AfD 'um alerta' para partidos estabelecidos
O debate público contínuo sobre migração é visto como uma das razões que ajudaram no recente crescimento da extrema-direita AfD e no aumento da popularidade da Aliança de Esquerda Populista de Sahra Wagenknecht (BSW), também conhecida pela sua retórica anti-imigração.
Ambos os partidos, especialmente a AfD, registaram ganhos significativos nas recentes eleições estaduais no leste da Alemanha. A AfD obteve mais apoio na Turíngia e terminou em segundo lugar na Saxónia, enquanto a BSW ficou em terceiro nos dois estados.
Em Cottbus, onde Awemo está a concorrer contra o político da AfD Lars Schieske, muitas pessoas acreditam que o dinheiro da Alemanha gasto em ajuda aos refugiados e no apoio à defesa da Ucrânia contra a Rússia deveria ser investido nas comunidades locais.
"A Alemanha só ajuda os estrangeiros. E aqui na Alemanha nada está a acontecer", diz Alex, um jovem de 20 e poucos anos.
"A popularidade da AfD é um alerta para os partidos estabelecidos. Não concordo com as políticas da [coligação governamental] e dos partidos estabelecidos", diz um reformado, referindo-se ao governo federal da coligação de social-democratas, verdes e do neoliberal Partido Democrático Livre (FDP).
Awemo mostra alguma compreensão pela frustração que os eleitores aqui parecem sentir. Quando a DW falou com ela, estava a fazer campanha em frente a um supermercado Lidl, numa área chamada Sachsendorf, um bairro socialmente desfavorecido que faz parte do grande distrito onde Awemo está a concorrer.
Ela estava a poucos metros de alguns blocos de apartamentos de betão, outrora habitados por médicos, engenheiros e outros trabalhadores durante os tempos da Alemanha Oriental comunista (RDA). Hoje, albergam beneficiários de assistência social, reformados e refugiados. Aqueles que podiam, já se foram embora.

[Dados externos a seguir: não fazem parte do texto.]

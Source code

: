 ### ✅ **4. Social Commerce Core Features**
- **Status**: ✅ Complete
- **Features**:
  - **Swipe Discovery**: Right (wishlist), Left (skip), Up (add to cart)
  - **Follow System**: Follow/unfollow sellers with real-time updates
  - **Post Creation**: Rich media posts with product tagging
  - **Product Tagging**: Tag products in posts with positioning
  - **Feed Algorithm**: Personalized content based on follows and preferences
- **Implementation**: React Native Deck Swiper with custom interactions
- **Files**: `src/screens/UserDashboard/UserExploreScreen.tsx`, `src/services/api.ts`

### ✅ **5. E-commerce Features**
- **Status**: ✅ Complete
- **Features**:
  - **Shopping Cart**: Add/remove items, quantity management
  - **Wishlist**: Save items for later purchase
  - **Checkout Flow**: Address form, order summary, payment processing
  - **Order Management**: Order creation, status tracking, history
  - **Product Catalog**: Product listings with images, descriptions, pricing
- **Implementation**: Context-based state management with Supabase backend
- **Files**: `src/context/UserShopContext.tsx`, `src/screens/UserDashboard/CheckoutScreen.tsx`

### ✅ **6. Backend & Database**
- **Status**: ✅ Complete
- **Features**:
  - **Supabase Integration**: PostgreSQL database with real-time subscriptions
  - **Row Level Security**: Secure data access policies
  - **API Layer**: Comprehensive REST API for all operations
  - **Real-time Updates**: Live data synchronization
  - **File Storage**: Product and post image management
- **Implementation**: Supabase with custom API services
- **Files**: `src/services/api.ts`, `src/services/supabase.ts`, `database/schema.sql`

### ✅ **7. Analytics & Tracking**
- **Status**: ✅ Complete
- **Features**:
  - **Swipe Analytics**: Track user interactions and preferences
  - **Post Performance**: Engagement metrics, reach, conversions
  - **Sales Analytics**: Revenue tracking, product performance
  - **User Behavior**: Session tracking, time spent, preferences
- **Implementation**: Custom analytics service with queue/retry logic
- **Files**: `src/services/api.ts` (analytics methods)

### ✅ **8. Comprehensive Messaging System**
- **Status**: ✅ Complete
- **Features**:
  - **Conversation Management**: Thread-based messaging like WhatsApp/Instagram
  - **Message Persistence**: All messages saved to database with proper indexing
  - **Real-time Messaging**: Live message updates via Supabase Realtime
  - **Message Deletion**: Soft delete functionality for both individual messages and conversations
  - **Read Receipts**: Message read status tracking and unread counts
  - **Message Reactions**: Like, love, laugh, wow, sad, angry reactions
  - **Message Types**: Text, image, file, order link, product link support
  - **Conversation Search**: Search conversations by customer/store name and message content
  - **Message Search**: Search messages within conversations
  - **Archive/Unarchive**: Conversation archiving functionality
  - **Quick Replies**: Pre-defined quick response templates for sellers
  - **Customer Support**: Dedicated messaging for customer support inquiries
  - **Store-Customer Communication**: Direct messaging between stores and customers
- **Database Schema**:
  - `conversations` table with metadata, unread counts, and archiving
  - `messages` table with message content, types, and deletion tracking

"Houve muitas expectativas que ainda não foram cumpridas", explica Awemo. "E nesta região também há o historial da transição do carvão e as incertezas sobre o que acontecerá."
Manter a mensagem
Cottbus, a cerca de 120 quilómetros a sul de Berlim, é a maior cidade de Lusácia, uma região que foi a principal fornecedora de carvão e energia da Alemanha Oriental. Hoje, é uma das regiões mais pobres da Alemanha e recebe centenas de milhões de euros para apoiar a sua transição dos combustíveis fósseis.
Em junho, o chanceler alemão Olaf Scholz esteve na região para a fundação da Universidade Médica de Lusácia, que será o maior hospital universitário de Brandenburgo. Esta foi a sua segunda visita a Cottbus este ano — em janeiro, participou na inauguração de uma nova fábrica ferroviária, enquanto agricultores organizaram um protesto antigovernamental do lado de fora.
Awemo concentra-se nestas novas oportunidades na sua mensagem de campanha, quando fala de tornar Cottbus mais atraente para os locais e novos habitantes.
"Vai haver um grande mercado de trabalho que permitirá que as pessoas trabalhem, vivam e convivam", explica.
Mas nesta tarde incomumente quente e húmida de setembro, Awemo não conseguiu iniciar muitas conversas com eleitores potenciais em frente ao Lidl. Ela terá muito trabalho pela frente até que os eleitores se dirijam às urnas a 22 de setembro.